You can read the judge's order yourself. Among other things, he suggested Green had used the wrong avenue to appeal on the board's rule.
But based on one read-through, these seem to be the key paragraphs:
In short, a "donation" under 2 U.S.C. § 439a(a)(5) is a "contribution" subject to the limitations and other regulations contained in Chapter 11 of the Wisconsin statutes governing the use of money in Wisconsin political campaigns. Thus, even if the Court were to adopt Green's argument that the Elections Board should be enjoined from enforcing its Emergency Rule and Order because they are illegal for any number of reasons -- arguments which raise some serious and legitimate questions -- Green still cannot succeed on the ultimate merits of this case because the Court cannot grant the requested declaratory judgment finding "that funds a state campaign committee has on hand when it converts from federal registration are not counted against Wisconsin's contribution limits." (Complaint, paragraph 50) Controlling federal law, through its incorporation of Wisconsin's campaign finance law, in fact compels the opposite finding. ...(Emphasis mine)

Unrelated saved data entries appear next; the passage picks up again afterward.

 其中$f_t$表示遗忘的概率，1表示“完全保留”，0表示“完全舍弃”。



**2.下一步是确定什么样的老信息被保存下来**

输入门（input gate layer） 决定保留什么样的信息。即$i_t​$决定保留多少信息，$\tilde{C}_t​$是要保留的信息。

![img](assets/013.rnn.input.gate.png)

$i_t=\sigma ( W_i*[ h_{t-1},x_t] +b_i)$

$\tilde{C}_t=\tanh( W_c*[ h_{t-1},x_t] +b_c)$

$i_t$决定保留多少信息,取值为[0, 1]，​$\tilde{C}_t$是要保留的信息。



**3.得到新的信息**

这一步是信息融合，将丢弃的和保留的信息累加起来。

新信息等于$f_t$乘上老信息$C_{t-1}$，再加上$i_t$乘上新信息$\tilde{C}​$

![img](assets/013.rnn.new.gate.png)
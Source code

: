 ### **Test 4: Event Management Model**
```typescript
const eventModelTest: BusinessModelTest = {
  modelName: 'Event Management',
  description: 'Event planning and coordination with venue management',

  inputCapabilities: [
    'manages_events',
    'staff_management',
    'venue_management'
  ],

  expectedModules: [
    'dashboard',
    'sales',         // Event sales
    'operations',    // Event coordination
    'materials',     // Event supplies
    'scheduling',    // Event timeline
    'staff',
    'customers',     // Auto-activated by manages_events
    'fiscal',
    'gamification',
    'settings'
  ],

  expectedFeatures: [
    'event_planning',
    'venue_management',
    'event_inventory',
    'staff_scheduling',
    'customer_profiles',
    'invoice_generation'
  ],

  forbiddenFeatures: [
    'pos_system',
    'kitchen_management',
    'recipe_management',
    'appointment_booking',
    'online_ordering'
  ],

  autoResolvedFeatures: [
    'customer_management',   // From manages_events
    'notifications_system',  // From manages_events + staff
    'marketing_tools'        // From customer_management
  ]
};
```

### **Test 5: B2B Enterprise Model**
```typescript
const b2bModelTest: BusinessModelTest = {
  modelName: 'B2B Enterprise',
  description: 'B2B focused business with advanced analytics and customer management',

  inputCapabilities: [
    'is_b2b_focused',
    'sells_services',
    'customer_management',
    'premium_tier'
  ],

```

For the same reasons that Green cannot demonstrate that he will likely succeed on the merits of the case, he falls short of showing irreparable harm if the temporary injunction is not granted. That is to say, whether the Elections Board is enjoined from enforcing the Emergency Rule and Order or not, Green's duties under the law remain the same. Under 2 U.S.C. 439a(a)(5) and Chapter 11 of the Wisconsin statutes which it incorporates, Green must subject the donation from the federal campaign to the provisions of Wisconsin law governing "contributions" to political campaigns. Thus, at least at this very preliminary stage of the lawsuit where the pleadings are not even complete, it is simply unnecessary for this Court to enter the thorny procedural and constitutional thicket created by the Election Board's actions in promulgating the Emergency Rule and issuing its Order, let alone allow it to sidetrack the Court's decision on Green's Motion for Temporary Injunction. The bottom line is that the Elections Board reached the correct result, regardless of the infirmities, if any, in its process.
Steve Walters of the Journal Sentinel starts the conspiracy theory, noting that the judge was appointed by Gov. Jim Doyle. Walters doesn't note that the original judge assigned to the case was the county's chief judge, Michael Nowakowski -- who was not a Doyle appointee, Green's campaign asked for a replacement, which is how Judge Richard Niess got the case.
UPDATE: Dave Diamond thinks it may be time for Green to move on to another subject.
MORE BAD NEWS? The Wisconsin Democracy Campaign, flushed with success, says in its e-mail alert today that it is "researching the issues and evaluating whether to file a complaint with the Federal Elections Commission," which could question almost the entire $1.3-million Green laundered into his gov's campaign, not just the $467,000 in PAC money.
UPDATE: Judge rules against Green; Journal Sentinel forgets to mention it.
4 Comments:
yeah, anytime a judge decides against a Rightwing cause celebre, the judge is automatically biased, it doesn't even matter who the judge is or what their record is; the idea that maybe, just maybe a judge makes a decision based on the facts of the case is INCONCEIVABLE! if it goes agains them...
But a rigged Supreme Court over-extending their jurisdiction to make an overtly ideologically based decision is just peachy keen.
Come up with a new script, kids, that one's boring.
It's amazing that despite all of this evidence that the EB made the right decision regarding Green's illegal PAC money (and, in fact, that the decision didn't go far enough), the GOP still maintains the only possible reason the decision was made was because three board members were contacted by Maistelman. It just couldn't have been that the decision was based upon, as the Libertarian member of the board -- who never heard from Maistelman -- put it, "a matter of obvious law."
The Republicans on the EB that abstained... did they abstain simply to not vote against Green, or was there another reason they didn't vote in this case?
I don't suppose Steve Walters will mention that there are 4 Republicans on the 7-member Supreme Court, will he?